Rates of left ventricular isovolumic pressure rise and fall from the aortic regurgitation velocity signal: description of the method and validation in human beings.

BACKGROUND

Aortic regurgitation results from a pressure gradient across the aortic valve during left ventricular (LV) isovolumic relaxation, LV filling, and isovolumic contraction periods. Assuming the applicability of the simplified Bernoulli equation to this pressure-flow relation and constancy of aortic pressure during LV isovolumic relaxation and contraction periods, one can theoretically obtain estimates of the rates of LV isovolumic pressure fall and rise (deltaP/delta t) from the aortic regurgitation (AR) velocity signal.

METHODS AND RESULTS

Mitral regurgitation (MR) and AR signals were recorded by using the continuous wave Doppler technique in 26 patients with combined mitral and aortic regurgitant lesions. The LV negative deltaP/delta t was obtained by dividing the time taken for the AR velocity to rise from 1 m/sec to 2.5 m/sec into 21 mm Hg, which is the estimated LV pressure drop between these points. In a similar fashion, the LV positive deltaP/delta t was obtained between 2.5 m/sec and 1 m/sec of the fast decelerating portion of the AR signal.
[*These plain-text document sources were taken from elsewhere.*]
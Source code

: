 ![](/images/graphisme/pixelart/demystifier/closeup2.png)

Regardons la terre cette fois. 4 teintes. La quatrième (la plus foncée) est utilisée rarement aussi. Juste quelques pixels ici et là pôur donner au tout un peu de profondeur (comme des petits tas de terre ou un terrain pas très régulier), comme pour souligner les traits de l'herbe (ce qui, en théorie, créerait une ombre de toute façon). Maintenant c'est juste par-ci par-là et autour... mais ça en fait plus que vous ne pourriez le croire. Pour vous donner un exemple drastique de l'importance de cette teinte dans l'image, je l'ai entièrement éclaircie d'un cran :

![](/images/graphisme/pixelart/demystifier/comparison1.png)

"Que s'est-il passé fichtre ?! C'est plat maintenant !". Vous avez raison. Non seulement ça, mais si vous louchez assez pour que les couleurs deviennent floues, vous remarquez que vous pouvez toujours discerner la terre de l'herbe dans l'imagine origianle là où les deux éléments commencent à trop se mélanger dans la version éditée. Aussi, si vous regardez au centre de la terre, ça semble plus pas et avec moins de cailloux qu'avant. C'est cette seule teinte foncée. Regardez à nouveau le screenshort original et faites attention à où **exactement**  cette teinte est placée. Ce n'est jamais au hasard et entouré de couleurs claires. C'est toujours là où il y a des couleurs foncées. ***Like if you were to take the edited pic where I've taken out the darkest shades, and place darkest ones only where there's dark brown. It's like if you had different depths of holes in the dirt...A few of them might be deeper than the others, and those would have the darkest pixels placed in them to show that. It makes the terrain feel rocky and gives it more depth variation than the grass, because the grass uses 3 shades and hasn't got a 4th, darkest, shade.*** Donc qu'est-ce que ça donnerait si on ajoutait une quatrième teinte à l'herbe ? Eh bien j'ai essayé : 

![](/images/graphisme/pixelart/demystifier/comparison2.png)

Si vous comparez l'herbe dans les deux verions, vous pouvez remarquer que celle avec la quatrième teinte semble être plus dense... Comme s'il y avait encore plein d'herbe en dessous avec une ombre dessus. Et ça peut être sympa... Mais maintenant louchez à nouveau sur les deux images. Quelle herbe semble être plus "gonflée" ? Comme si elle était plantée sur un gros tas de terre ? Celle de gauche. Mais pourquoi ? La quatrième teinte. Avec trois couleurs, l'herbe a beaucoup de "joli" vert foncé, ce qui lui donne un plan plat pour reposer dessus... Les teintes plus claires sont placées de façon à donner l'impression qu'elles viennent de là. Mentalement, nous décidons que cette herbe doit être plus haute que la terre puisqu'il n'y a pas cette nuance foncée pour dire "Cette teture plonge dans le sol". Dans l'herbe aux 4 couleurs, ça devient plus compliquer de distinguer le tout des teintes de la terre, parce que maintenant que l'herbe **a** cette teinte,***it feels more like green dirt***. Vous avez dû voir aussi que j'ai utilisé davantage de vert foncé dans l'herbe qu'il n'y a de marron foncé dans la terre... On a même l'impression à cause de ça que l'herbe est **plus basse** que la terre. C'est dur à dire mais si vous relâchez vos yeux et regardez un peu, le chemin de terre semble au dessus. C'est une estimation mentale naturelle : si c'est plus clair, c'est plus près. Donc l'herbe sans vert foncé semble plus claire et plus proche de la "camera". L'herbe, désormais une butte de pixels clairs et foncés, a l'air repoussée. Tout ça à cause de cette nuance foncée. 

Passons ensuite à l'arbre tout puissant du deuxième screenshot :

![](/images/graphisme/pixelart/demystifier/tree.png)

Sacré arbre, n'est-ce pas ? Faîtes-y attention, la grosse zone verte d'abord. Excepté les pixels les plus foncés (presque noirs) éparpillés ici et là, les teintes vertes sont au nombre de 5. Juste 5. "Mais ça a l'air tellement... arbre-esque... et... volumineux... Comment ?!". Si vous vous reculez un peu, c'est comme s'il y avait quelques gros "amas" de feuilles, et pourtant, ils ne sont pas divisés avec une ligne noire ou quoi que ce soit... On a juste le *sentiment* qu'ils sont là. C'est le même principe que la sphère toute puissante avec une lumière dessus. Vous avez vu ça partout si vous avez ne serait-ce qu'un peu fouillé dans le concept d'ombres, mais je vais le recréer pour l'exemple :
The LV negative deltaP/delta t by the AR method ranged from 420 to 3500 mm Hg/sec and correlated well with that obtained by the MR method obtained in a blinded fashion (r = 0.95, p < 0.0001). The mean (SD) difference between the two methods was 30 (129) mm Hg/sec. Similarly, the LV positive deltaP/delta t by the AR method (range 420 to 2625 mm Hg/sec) correlated closely with that obtained by the MR method (r = 0.93, p < 0.0001), with the mean (SD) difference between the two methods being 38 (138) mm Hg/sec.

CONCLUSIONS

Preliminary data presented in this study indicate the feasibility of obtaining a reliable estimate of LV positive and negative deltaP/delta t from the AR velocity profile. Thus the examination of the AR signal may give valuable insights into both LV systolic and diastolic functions.